◆ Assignment: Word for word, restate the records that come after this.

=-=-=

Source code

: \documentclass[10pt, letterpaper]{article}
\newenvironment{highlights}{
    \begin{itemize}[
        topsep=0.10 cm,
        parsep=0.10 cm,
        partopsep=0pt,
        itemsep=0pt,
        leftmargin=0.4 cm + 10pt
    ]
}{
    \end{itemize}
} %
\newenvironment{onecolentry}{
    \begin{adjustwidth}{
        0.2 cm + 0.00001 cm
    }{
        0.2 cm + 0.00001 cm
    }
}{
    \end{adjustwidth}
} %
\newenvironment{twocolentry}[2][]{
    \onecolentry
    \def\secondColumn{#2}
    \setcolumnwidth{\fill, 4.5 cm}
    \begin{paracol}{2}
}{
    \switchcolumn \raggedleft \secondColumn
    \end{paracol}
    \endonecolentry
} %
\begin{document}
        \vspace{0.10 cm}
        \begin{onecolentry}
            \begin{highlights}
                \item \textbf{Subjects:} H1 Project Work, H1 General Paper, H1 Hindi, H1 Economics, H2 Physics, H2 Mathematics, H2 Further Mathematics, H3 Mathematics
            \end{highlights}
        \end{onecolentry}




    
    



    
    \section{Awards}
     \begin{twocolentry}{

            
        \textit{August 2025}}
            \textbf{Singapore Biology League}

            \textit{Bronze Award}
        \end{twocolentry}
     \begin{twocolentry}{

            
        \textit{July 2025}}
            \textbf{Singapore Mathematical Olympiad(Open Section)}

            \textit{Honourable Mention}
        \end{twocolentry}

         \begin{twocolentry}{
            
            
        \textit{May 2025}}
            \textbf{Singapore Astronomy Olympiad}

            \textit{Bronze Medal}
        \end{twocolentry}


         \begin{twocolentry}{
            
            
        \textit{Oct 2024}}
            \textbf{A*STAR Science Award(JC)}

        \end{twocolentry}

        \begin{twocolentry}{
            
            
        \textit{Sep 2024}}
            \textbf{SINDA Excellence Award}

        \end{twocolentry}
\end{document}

=-=-=

◆ Exercise answer:
Source code

: \documentclass[10pt, letterpaper]{article}
\newenvironment{highlights}{
    \begin{itemize}[
        topsep=0.10 cm,
        parsep=0.10 cm,
        partopsep=0pt,
        itemsep=0pt,
        leftmargin=0.4 cm + 10pt
    ]
}{
    \end{itemize}
} %
\newenvironment{onecolentry}{
    \begin{adjustwidth}{
        0.2 cm + 0.00001 cm
    }{
        0.2 cm + 0.00001 cm
    }
}{
    \end{adjustwidth}
} %
\newenvironment{twocolentry}[2][]{
    \onecolentry
    \def\secondColumn{#2}
    \setcolumnwidth{\fill, 4.5 cm}
    \begin{paracol}{2}
}{
    \switchcolumn \raggedleft \secondColumn
    \end{paracol}
    \endonecolentry
} %
\begin{document}
        \vspace{0.10 cm}
        \begin{onecolentry}
            \begin{highlights}
                \item \textbf{Subjects:} H1 Project Work, H1 General Paper, H1 Hindi, H1 Economics, H2 Physics, H2 Mathematics, H2 Further Mathematics, H3 Mathematics
            \end{highlights}
        \end{onecolentry}




    
    



    
    \section{Awards}
     \begin{twocolentry}{

            
        \textit{August 2025}}
            \textbf{Singapore Biology League}

            \textit{Bronze Award}
        \end{twocolentry}
     \begin{twocolentry}{

            
        \textit{July 2025}}
            \textbf{Singapore Mathematical Olympiad(Open Section)}

            \textit{Honourable Mention}
        \end{twocolentry}

         \begin{twocolentry}{
            
            
        \textit{May 2025}}
            \textbf{Singapore Astronomy Olympiad}

            \textit{Bronze Medal}
        \end{twocolentry}


         \begin{twocolentry}{
            
            
        \textit{Oct 2024}}
            \textbf{A*STAR Science Award(JC)}

        \end{twocolentry}

        \begin{twocolentry}{
            
            
        \textit{Sep 2024}}
            \textbf{SINDA Excellence Award}

        \end{twocolentry}
\end{document}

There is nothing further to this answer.